## YOUR TASK:
After locating the line that contains "Dataset:temporal & \tabularnewline" in the data below, set down exactly that line and each one after it through the line that contains "displayName / owner$\rightarrow$ ScreenName\tabularnewline", and nothing more.

## ENTRIES SHOWN:
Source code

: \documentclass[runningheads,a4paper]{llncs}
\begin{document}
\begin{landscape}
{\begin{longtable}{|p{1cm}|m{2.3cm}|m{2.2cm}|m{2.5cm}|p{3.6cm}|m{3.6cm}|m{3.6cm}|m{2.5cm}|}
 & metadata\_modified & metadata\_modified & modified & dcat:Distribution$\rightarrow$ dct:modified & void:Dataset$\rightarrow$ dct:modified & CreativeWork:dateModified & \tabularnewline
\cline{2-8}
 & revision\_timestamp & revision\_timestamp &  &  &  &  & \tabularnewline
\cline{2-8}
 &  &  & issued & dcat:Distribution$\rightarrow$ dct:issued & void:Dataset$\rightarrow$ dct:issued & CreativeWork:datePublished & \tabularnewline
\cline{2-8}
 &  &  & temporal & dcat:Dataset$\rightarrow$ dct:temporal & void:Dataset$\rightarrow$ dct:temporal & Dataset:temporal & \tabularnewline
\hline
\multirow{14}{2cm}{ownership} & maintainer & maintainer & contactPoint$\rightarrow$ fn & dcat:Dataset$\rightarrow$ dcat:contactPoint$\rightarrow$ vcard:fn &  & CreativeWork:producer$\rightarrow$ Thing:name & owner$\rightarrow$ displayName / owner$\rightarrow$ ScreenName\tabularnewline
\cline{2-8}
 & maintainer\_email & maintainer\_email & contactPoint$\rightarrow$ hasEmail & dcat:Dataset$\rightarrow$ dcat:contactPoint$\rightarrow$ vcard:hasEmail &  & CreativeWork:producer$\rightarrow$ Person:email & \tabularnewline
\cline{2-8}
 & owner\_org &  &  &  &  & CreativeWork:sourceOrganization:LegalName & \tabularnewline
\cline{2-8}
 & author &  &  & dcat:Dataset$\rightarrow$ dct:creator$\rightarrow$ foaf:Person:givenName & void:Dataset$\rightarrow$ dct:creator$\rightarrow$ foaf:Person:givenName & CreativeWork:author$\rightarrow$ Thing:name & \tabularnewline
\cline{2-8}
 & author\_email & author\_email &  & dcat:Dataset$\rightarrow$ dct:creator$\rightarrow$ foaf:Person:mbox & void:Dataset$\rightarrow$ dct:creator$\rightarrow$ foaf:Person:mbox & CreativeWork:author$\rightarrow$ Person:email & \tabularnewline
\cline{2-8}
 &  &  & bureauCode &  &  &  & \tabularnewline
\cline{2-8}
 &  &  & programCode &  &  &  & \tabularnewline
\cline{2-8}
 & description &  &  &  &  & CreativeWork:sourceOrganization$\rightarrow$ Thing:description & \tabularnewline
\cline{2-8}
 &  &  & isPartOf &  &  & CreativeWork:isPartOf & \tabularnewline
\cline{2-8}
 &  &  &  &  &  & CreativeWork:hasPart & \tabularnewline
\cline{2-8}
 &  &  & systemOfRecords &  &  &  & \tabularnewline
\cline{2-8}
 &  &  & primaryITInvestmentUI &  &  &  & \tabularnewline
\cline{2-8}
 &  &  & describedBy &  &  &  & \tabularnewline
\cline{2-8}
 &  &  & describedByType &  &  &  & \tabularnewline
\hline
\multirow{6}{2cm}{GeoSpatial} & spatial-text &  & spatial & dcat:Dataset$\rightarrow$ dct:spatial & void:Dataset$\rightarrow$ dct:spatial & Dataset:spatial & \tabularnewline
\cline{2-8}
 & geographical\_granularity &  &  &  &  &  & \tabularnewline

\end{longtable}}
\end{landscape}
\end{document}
...
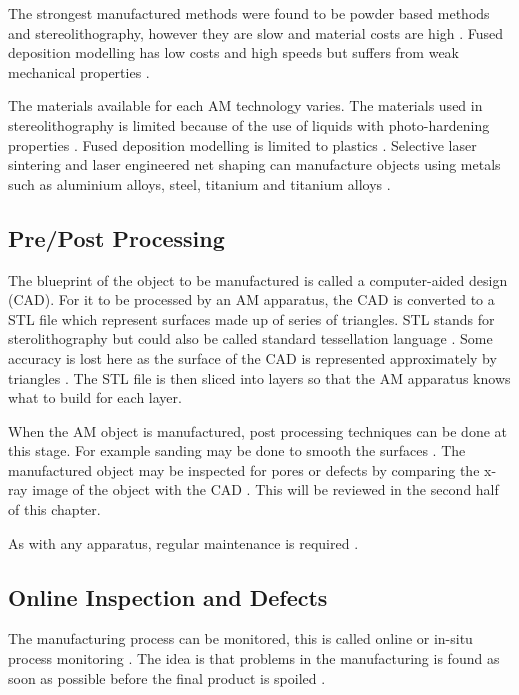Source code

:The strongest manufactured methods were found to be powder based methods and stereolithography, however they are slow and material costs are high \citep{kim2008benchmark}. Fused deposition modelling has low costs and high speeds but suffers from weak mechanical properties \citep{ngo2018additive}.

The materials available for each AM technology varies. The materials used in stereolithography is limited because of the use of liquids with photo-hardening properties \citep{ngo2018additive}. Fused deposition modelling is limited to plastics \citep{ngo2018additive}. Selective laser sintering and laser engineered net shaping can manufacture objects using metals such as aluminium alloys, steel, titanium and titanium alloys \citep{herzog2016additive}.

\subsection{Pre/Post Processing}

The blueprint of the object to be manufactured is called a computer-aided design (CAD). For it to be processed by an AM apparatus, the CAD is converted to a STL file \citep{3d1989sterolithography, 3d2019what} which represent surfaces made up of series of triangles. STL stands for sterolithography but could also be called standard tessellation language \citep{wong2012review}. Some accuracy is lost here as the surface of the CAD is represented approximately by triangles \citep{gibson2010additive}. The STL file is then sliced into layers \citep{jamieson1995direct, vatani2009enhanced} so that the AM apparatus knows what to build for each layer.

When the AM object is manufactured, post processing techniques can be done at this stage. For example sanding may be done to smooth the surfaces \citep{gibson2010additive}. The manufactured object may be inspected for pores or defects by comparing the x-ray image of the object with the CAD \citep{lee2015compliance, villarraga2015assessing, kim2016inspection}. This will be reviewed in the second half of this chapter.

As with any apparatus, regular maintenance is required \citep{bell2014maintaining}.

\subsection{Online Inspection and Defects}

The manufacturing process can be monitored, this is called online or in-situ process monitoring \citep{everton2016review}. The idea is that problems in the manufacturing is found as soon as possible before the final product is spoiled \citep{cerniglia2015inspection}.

## TASK SOLUTION:
 &  &  & temporal & dcat:Dataset$\rightarrow$ dct:temporal & void:Dataset$\rightarrow$ dct:temporal & Dataset:temporal & \tabularnewline
\hline
\multirow{14}{2cm}{ownership} & maintainer & maintainer & contactPoint$\rightarrow$ fn & dcat:Dataset$\rightarrow$ dcat:contactPoint$\rightarrow$ vcard:fn &  & CreativeWork:producer$\rightarrow$ Thing:name & owner$\rightarrow$ displayName / owner$\rightarrow$ ScreenName\tabularnewline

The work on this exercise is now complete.